Among the striking features of the beautiful city of Copenhagen are statuary by the famous Thorwaldsen and other great sculptors, which proclaim the fame and preserve the memory of kings and statesmen, of authors and admirals—men great in war and in peace, in civic worth and in learning. It is to the honor of the city that lately there has arisen a unique and striking memorial to commemorate worth and fidelity in fields far beyond the sunset, remote from commercialism and from civilization. Thus Denmark keeps fresh in the hearts and in the minds of her people the heroic struggle unto death of Mylius-Erichsen and of Hagen, and of the Danish Eskimo Brönlund. Such steadfast sense of duty and heroic powers of accomplishment are not the heritage of Denmark alone, but of the nobler men of the wide world.

THE WIFELY HEROISM OF MERTUK, THE DAUGHTER OF SHUNG-HU

"Deeper devotion
Nowhere hath knelt;
Fuller emotion
Heart never felt."
—Goethe (Dwight's translation).

Rarely, if ever, has there been recorded in history a more varied and adventurous life than that of Mertuk, wife of Hans Hendrik, who came into literature through the magical pen of Elisha Kent Kane as the "pretty daughter" of Shung-hu, an Etah Eskimo. She was born (and reared) as a veritable Child of the Ice, being one of the members of the northernmost tribe of the world,—a people, in the last century, of absorbing interest as a surviving offshoot of the Stone Age.

Mertuk married Hans Hendrik, an Eskimo of Moravian faith from Danish West Greenland, who was practically a deserter from Kane. This northern idyl was the reverse of Ruth of the Bible, since for the sake of Mertuk, Hans abandoned his family and his country, willingly separating himself from the comforts and certainties of civilized life for the vicissitudes and inconveniences of an archaic environment. Despite a lovely wife, Hans soon discovered the wretched discomforts and unwelcome methods of life on the Etah coast, where hunger and physical sufferings were not infrequent attendants on even the most skilful and active hunter.

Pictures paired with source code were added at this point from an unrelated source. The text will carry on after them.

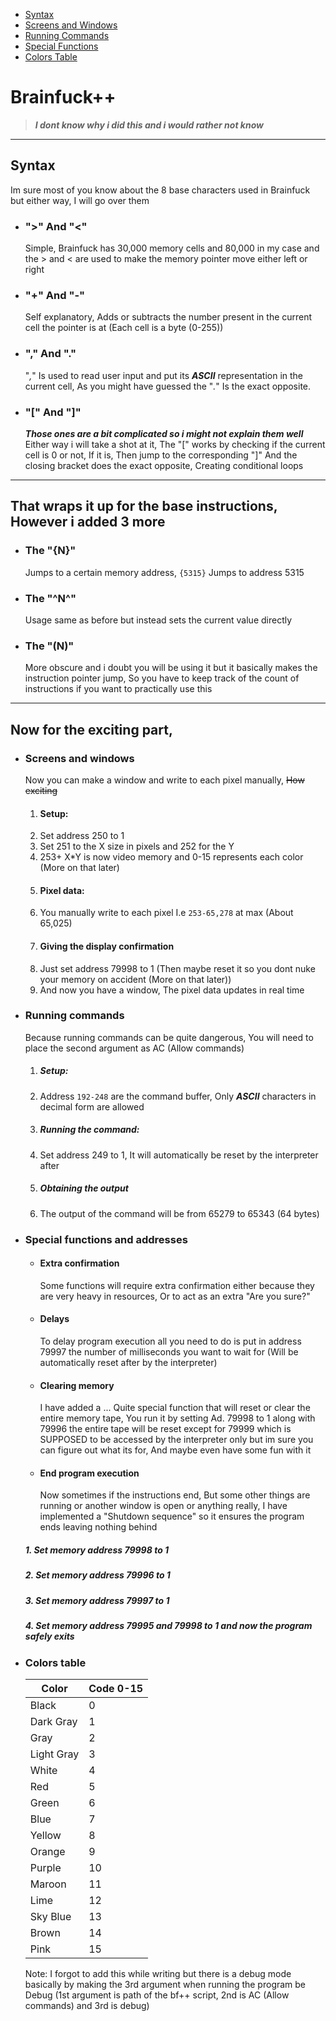 - [Syntax](#syntax)
- [Screens and Windows](#Screens-and-windows)
- [Running Commands](#running-commands)
- [Special Functions](#special-functions-and-addresses)
- [Colors Table](#colors-table)


# Brainfuck++
> ***I dont know why i did this and i would rather not know***
---
## Syntax
Im sure most of you know about the 8 base characters used in Brainfuck but either way, I will go over them 
- ### ">" And "<"
    Simple, Brainfuck has 30,000 memory cells and 80,000 in my case and the > and < are used to make the memory pointer move either left or right 

- ### "+" And "-"
  Self explanatory, Adds or subtracts the number present in the current cell the pointer is at (Each cell is a byte (0-255))

- ### "," And "."
  "*,*" Is used to read user input and put its ***ASCII*** representation in the current cell, As you might have guessed the "*.*" Is the exact opposite.

- ### "[" And "]"
  ***Those ones are a bit complicated so i might not explain them well***
    Either way i will take a shot at it, The "[" works by checking if the current cell is 0 or not, If it is, Then jump to the corresponding "]" And the closing bracket does the exact opposite, Creating conditional loops
---
## That wraps it up for the base instructions, However i added 3 more


- ### The "{N}"
  Jumps to a certain memory address,
  `{5315}` Jumps to address 5315
- ### The "^N\^"
  Usage same as before but instead sets the current value directly
- ### The "(N)"
  More obscure and i doubt you will be using it but it basically makes the instruction pointer jump, So you have to keep track of the count of instructions if you want to practically use this
---
## Now for the exciting part,
- ### Screens and windows
  Now you can make a window and write to each pixel manually, ~~How exciting~~ 
  1. #### Setup: 
  2. Set address 250 to 1
  3. Set 251 to the X size in pixels and 252 for the Y
  4. 253+ X*Y is now video memory and 0-15 represents each color (More on that later)
  5. #### Pixel data:
  6. You manually write to each pixel I.e `253-65,278` at max (About 65,025)
  7. #### Giving the display confirmation
  8. Just set address 79998 to 1 (Then maybe reset it so you dont nuke your memory on accident (More on that later))
  9. And now you have a window, The pixel data updates in real time
- ### Running commands
  Because running commands can be quite dangerous, You will need to place the second argument as AC (Allow commands)
  1. ##### Setup:
  2. Address `192-248` are the command buffer, Only ***ASCII*** characters in decimal form are allowed
  3. ##### Running the command:
  4. Set address 249 to 1, It will automatically be reset by the interpreter after
  5. ##### Obtaining the output
  6. The output of the command will be from 65279 to 65343 (64 bytes)
- ### Special functions and addresses
  - #### Extra confirmation
    Some functions will require extra confirmation either because they are very heavy in resources, Or to act as an extra "Are you sure?"
  - #### Delays
    To delay program execution all you need to do is put in address 79997 the number of milliseconds you want to wait for (Will be automatically reset after by the interpreter)
  - #### Clearing memory
    I have added a ... Quite special function that will reset or clear the entire memory tape, You run it by setting Ad. 79998 to 1 along with 79996 the entire tape will be reset except for 79999 which is SUPPOSED to be accessed by the interpreter only but im sure you can figure out what its for, And maybe even have some fun with it
  - #### End program execution
    Now sometimes if the instructions end, But some other things are running or another window is open or anything really, I have implemented a "Shutdown sequence" so it ensures the program ends leaving nothing behind
  ##### 1. Set memory address 79998 to 1
  ##### 2. Set memory address 79996 to 1
  ##### 3. Set memory address 79997 to 1
  ##### 4. Set memory address 79995 and 79998 to 1 and now the program safely exits
- ### Colors table
  | Color    | Code 0-15  |
  |--------|--------|
  | Black      | 0  |
  | Dark Gray  | 1  |
  | Gray       | 2  |
  | Light Gray | 3  |
  | White      | 4  |
  | Red        | 5  |
  | Green      | 6  |
  | Blue       | 7  |
  | Yellow     | 8  |
  | Orange     | 9  |
  | Purple     | 10 |
  | Maroon     | 11 |
  | Lime       | 12 |
  | Sky Blue   | 13 |
  | Brown      | 14 |
  | Pink       | 15 |





  Note: I forgot to add this while writing but there is a debug mode basically by making the 3rd argument when running the program be Debug
  (1st argument is path of the bf++ script, 2nd is AC (Allow commands) and 3rd is debug)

When the polar expedition of Dr. Isaac I. Hayes touched in 1860 at Cape York, Hans joined the doctor's forces taking his wife and child with him; next year they emigrated to Danish Greenland when Hayes sailed south.

Ten years later Hans, with Mertuk and three children, joined Hall's north-polar expedition, which made a ship's record for the world. At Thank-God Harbor was born Mertuk's youngest child, Charles Polaris, nearer the pole than any other known infant. With undaunted courage and uncomplaining fortitude she endured, with her four children (one a babe of three months), the fearful vicissitudes of the Polaris drift, set forth in another sketch, "The Marvellous Ice-Drift of Captain Tyson," carrying her babe in her seal-skin hood while dragging a heavy sledge over rough ice.

With quiet dignity, in keeping with her cool equanimity and her unblanching acceptance of hardships in the white North, Mertuk accepted the extraordinary experiences incident to temporary life in the great emporium of American civilization—New York City—which she was the first of her tribe to visit. Returning to Danish Greenland with her children, she there passed the rest of her less eventful life, busy and happy in the domestic duties pertaining to her family and to her Inuit neighbors.